Coronavirus: Oxygen supply in New Delhi has stabilised, allowing it to be shared elsewhere

Workers load oxygen into newly installed tanks to be used for Covid-19 patients in New Delhi on May 12, 2021. PHOTO: AFP

NEW DELHI (NYTIMES) - After shortages in oxygen in New Delhi led to scores of people dying in hospitals, officials said there was now enough supply in the Indian capital to start sharing a surplus of the life-saving gas to needier parts of the country.

For weeks, the New Delhi government appealed to Prime Minister Narendra Modi for a larger share of India's oxygen reserves, with the battle for air ending up in the nation's highest court.

On Thursday (May 13), just days after receiving the amount it had requested, New Delhi's second-highest official Manish Sisodia said the city's demand had fallen and its excess supply should be reallocated.

"The number of cases is coming down, hospital bed occupancy is coming down, and demand for oxygen too is down," Mr Sisodia told The New York Times.

It was an indication that the crisis in the capital might be reaching a peak.

The oxygen shortage in New Delhi began last month and has been linked to dozens of deaths, in and out of hospitals.

Healthcare facilities and crematories were overwhelmed and medical professionals and residents were left scrambling for scarce resources.

Thousands of people in the city of 20 million stood in line at oxygen refilling stations, bringing cylinders into hospitals for friends and family or hoarding them at home in case the need arose.

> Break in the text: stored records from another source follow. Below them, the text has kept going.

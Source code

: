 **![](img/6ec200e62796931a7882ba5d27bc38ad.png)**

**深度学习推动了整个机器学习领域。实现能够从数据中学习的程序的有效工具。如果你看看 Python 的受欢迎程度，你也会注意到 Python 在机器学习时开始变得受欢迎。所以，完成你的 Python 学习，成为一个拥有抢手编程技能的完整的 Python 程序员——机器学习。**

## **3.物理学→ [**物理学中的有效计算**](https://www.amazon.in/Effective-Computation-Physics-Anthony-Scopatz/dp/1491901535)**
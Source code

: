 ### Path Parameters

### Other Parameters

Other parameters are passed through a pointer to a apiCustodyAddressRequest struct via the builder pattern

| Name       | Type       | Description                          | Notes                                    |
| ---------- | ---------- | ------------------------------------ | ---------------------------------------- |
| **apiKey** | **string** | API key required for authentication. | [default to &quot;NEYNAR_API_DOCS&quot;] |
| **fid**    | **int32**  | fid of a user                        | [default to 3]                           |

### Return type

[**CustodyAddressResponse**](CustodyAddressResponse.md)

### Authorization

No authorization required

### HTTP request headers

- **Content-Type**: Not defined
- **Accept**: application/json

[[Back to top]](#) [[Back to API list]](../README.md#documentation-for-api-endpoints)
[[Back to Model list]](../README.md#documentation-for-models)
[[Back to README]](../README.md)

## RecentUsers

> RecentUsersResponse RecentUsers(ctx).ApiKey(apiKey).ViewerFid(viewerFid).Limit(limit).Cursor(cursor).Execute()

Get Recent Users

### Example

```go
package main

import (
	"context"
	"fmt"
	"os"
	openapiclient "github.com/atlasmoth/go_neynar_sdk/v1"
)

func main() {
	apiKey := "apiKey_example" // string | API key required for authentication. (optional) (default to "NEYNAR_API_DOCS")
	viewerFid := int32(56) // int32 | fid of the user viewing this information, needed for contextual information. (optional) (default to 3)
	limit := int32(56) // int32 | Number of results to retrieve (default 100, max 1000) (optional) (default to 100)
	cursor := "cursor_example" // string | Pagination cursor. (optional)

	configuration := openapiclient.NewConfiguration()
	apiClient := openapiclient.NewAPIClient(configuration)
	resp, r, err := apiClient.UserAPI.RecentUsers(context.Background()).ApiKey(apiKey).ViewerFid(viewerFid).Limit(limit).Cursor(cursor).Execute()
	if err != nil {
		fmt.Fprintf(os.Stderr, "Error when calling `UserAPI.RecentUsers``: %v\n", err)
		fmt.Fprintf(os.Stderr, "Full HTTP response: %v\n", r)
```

The rise of new coronavirus infections in India has slowed. But, in pattern seen in nation after nation battered by the virus, death rates often plateau a few weeks later.

And with the virus spreading in low-income rural areas, the overall crisis shows no sign of abating.

As at Wednesday, the official death toll had surpassed 258,000, although experts suspect the true number to be much higher.

As the smoke from New Delhi crematories starts to clear, dozens of bodies have surfaced along the holy Ganges River in the states of Uttar Pradesh and Bihar.

Mr Krishna Dutt Mishra, an ambulance driver in the Bihari village of Chausa, said that poor people were disposing of bodies in the river because the cost of cremations had become prohibitively expensive.

On Friday, Indian news media showed bodies wrapped in cloth of the saffron colour, considered auspicious in Hinduism, buried in shallow graves on the sandy banks of the Ganges River in the Unnao district of Uttar Pradesh.

Ms Priyanka Gandhi, a leader of the opposition Indian National Congress party, called for a High Court investigation, saying that what was happening in Uttar Pradesh was "inhuman and criminal".